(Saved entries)
• • • • • • •

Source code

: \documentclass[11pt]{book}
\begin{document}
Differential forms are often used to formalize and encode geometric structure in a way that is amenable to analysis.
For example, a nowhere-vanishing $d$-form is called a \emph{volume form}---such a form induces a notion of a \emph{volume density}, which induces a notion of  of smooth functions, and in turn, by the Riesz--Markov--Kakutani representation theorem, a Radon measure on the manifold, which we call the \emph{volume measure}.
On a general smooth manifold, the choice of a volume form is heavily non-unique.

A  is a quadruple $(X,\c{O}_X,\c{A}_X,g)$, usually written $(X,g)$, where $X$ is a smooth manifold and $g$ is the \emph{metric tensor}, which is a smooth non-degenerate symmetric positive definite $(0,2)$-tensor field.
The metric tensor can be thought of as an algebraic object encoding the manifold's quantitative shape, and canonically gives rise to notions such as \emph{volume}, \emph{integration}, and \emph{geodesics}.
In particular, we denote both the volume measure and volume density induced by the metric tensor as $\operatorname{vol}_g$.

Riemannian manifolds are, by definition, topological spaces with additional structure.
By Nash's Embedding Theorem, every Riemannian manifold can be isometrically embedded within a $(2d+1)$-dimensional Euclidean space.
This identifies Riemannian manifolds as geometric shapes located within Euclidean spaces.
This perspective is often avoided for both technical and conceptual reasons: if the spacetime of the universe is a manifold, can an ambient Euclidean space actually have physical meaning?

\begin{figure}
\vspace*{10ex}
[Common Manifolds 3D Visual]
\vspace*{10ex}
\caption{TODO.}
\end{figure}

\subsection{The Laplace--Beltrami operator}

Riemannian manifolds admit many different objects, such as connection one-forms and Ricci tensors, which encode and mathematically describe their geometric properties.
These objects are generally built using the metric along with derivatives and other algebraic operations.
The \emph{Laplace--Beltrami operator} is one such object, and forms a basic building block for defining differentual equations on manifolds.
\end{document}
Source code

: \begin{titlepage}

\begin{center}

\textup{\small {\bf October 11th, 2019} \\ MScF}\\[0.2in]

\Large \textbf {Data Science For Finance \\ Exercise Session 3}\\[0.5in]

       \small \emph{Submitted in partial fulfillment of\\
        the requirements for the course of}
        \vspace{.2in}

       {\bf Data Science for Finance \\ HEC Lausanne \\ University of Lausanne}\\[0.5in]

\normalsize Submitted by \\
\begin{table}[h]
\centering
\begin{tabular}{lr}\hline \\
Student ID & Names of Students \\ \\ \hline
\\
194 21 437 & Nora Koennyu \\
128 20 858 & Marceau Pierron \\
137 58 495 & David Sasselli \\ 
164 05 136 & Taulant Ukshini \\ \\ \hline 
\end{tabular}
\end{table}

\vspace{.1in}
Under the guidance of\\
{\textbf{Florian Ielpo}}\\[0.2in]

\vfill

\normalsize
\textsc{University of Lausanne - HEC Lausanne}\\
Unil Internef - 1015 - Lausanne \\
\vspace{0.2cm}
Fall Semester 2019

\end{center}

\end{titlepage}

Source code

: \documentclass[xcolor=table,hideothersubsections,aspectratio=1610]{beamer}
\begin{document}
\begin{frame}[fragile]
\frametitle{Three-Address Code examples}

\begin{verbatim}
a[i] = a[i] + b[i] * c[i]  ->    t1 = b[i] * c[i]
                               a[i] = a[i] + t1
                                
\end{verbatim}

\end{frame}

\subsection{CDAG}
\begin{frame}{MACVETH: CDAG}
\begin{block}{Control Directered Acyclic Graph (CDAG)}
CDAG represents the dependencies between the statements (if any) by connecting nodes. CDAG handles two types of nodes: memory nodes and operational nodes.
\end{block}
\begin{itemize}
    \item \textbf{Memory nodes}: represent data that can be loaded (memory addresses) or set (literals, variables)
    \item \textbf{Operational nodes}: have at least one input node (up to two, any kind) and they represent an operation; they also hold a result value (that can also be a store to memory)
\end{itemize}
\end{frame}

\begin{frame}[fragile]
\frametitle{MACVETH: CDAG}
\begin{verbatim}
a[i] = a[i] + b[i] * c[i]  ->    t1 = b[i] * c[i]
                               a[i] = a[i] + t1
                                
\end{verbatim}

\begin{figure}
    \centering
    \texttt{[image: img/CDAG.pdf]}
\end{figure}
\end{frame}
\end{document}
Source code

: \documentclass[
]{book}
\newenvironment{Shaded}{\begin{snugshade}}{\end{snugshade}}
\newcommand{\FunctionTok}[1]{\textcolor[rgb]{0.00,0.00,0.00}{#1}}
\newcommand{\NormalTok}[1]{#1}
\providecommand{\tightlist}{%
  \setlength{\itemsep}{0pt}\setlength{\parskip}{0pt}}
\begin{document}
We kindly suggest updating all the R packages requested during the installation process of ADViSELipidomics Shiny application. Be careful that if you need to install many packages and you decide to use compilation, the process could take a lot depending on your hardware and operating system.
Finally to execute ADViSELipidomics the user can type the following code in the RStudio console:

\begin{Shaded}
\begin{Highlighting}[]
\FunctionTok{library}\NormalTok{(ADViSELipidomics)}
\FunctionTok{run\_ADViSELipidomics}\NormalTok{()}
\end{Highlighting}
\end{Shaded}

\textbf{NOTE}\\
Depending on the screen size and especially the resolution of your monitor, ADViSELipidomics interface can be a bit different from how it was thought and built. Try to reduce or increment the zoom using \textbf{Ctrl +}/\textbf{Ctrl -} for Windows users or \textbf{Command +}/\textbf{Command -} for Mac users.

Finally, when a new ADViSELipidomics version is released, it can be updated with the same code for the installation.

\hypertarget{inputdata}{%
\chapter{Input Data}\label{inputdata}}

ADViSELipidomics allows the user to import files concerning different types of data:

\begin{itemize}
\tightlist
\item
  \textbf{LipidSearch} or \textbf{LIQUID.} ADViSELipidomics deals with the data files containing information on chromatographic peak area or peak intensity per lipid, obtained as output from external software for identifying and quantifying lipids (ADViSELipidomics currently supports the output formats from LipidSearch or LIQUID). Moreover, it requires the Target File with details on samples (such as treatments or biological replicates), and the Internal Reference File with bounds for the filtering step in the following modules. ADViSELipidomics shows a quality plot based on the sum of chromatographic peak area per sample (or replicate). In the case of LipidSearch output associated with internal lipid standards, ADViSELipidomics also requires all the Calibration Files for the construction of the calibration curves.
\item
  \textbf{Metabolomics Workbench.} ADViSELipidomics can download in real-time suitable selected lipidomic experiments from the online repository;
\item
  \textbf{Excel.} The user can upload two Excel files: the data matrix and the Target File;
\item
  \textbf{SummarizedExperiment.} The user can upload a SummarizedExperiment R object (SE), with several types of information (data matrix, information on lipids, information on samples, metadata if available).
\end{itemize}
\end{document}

• • • • • • •

→ WHAT TO DO: Filter the entries above down to the lines that hold the word "University", and copy those lines.

→ RESULT OF THE EXERCISE:
       {\bf Data Science for Finance \\ HEC Lausanne \\ University of Lausanne}\\[0.5in]
\textsc{University of Lausanne - HEC Lausanne}\\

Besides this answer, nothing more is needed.